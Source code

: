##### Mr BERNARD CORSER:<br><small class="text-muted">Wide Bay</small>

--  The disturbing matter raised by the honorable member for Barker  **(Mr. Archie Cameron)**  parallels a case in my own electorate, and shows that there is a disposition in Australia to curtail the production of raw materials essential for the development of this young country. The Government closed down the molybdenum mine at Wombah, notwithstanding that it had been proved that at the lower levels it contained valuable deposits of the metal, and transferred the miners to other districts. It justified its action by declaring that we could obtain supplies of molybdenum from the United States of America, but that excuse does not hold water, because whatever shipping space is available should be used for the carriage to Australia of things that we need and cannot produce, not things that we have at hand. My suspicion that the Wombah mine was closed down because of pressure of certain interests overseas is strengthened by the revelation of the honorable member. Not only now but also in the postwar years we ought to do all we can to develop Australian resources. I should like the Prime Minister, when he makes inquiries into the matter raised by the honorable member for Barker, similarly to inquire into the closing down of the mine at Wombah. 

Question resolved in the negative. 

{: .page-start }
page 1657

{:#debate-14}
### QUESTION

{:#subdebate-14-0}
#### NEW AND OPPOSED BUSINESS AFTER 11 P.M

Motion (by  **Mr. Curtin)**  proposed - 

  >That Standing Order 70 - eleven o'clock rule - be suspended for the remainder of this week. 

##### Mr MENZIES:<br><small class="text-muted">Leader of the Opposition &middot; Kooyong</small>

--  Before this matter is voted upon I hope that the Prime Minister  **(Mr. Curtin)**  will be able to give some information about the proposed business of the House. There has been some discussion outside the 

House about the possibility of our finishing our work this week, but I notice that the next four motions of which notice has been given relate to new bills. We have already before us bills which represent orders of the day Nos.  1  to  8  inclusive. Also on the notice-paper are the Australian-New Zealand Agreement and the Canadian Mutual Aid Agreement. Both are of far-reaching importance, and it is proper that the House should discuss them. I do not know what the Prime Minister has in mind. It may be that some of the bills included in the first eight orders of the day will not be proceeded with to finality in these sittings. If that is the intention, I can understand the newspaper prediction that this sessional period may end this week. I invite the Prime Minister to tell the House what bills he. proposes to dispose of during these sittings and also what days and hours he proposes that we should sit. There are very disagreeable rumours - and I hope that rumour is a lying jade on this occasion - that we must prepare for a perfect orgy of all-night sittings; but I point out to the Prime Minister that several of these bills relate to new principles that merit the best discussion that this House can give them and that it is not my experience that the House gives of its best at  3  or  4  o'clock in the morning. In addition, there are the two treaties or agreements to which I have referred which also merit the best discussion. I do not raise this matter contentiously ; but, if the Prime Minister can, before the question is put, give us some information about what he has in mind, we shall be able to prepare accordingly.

PROBLEM STATEMENT.
No line may be skipped. Transcribe the listing above exactly.

EXERCISE SOLUTION.
Source code

:##### Mr BERNARD CORSER:<br><small class="text-muted">Wide Bay</small>

--  The disturbing matter raised by the honorable member for Barker  **(Mr. Archie Cameron)**  parallels a case in my own electorate, and shows that there is a disposition in Australia to curtail the production of raw materials essential for the development of this young country. The Government closed down the molybdenum mine at Wombah, notwithstanding that it had been proved that at the lower levels it contained valuable deposits of the metal, and transferred the miners to other districts. It justified its action by declaring that we could obtain supplies of molybdenum from the United States of America, but that excuse does not hold water, because whatever shipping space is available should be used for the carriage to Australia of things that we need and cannot produce, not things that we have at hand. My suspicion that the Wombah mine was closed down because of pressure of certain interests overseas is strengthened by the revelation of the honorable member. Not only now but also in the postwar years we ought to do all we can to develop Australian resources. I should like the Prime Minister, when he makes inquiries into the matter raised by the honorable member for Barker, similarly to inquire into the closing down of the mine at Wombah. 

Question resolved in the negative. 

{: .page-start }
page 1657

{:#debate-14}
### QUESTION

{:#subdebate-14-0}
#### NEW AND OPPOSED BUSINESS AFTER 11 P.M

Motion (by  **Mr. Curtin)**  proposed - 

  >That Standing Order 70 - eleven o'clock rule - be suspended for the remainder of this week. 

##### Mr MENZIES:<br><small class="text-muted">Leader of the Opposition &middot; Kooyong</small>

--  Before this matter is voted upon I hope that the Prime Minister  **(Mr. Curtin)**  will be able to give some information about the proposed business of the House. There has been some discussion outside the 

House about the possibility of our finishing our work this week, but I notice that the next four motions of which notice has been given relate to new bills. We have already before us bills which represent orders of the day Nos.  1  to  8  inclusive. Also on the notice-paper are the Australian-New Zealand Agreement and the Canadian Mutual Aid Agreement. Both are of far-reaching importance, and it is proper that the House should discuss them. I do not know what the Prime Minister has in mind. It may be that some of the bills included in the first eight orders of the day will not be proceeded with to finality in these sittings. If that is the intention, I can understand the newspaper prediction that this sessional period may end this week. I invite the Prime Minister to tell the House what bills he. proposes to dispose of during these sittings and also what days and hours he proposes that we should sit. There are very disagreeable rumours - and I hope that rumour is a lying jade on this occasion - that we must prepare for a perfect orgy of all-night sittings; but I point out to the Prime Minister that several of these bills relate to new principles that merit the best discussion that this House can give them and that it is not my experience that the House gives of its best at  3  or  4  o'clock in the morning. In addition, there are the two treaties or agreements to which I have referred which also merit the best discussion. I do not raise this matter contentiously ; but, if the Prime Minister can, before the question is put, give us some information about what he has in mind, we shall be able to prepare accordingly.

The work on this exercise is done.